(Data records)
+-------+

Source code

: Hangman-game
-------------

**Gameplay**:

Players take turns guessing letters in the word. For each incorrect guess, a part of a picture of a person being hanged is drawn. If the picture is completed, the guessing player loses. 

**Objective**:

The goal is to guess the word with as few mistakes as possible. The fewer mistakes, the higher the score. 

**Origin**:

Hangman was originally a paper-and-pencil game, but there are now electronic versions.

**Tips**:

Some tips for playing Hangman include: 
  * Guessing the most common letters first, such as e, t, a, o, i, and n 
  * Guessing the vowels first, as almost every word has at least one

+-------+

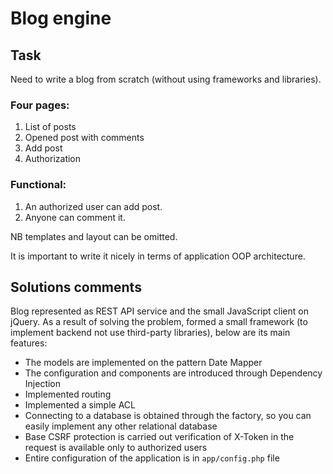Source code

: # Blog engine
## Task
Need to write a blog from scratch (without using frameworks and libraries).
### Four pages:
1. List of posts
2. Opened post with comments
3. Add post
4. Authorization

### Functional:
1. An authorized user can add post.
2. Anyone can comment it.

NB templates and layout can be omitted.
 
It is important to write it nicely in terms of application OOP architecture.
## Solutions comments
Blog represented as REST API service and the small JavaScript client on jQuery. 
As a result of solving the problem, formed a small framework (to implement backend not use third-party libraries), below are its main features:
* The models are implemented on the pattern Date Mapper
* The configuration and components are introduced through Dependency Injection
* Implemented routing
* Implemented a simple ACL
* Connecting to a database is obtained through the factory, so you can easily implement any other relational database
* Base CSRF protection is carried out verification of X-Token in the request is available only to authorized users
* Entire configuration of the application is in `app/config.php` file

+-------+

PROBLEM STATEMENT: With the line holding "4. Authorization" as the first and the line holding "pattern Date Mapper" as the last, set down that range of the entries above exactly, and nothing else.

ANSWER SPACE:
4. Authorization

### Functional:
1. An authorized user can add post.
2. Anyone can comment it.

NB templates and layout can be omitted.
 
It is important to write it nicely in terms of application OOP architecture.
## Solutions comments
Blog represented as REST API service and the small JavaScript client on jQuery. 
As a result of solving the problem, formed a small framework (to implement backend not use third-party libraries), below are its main features:
* The models are implemented on the pattern Date Mapper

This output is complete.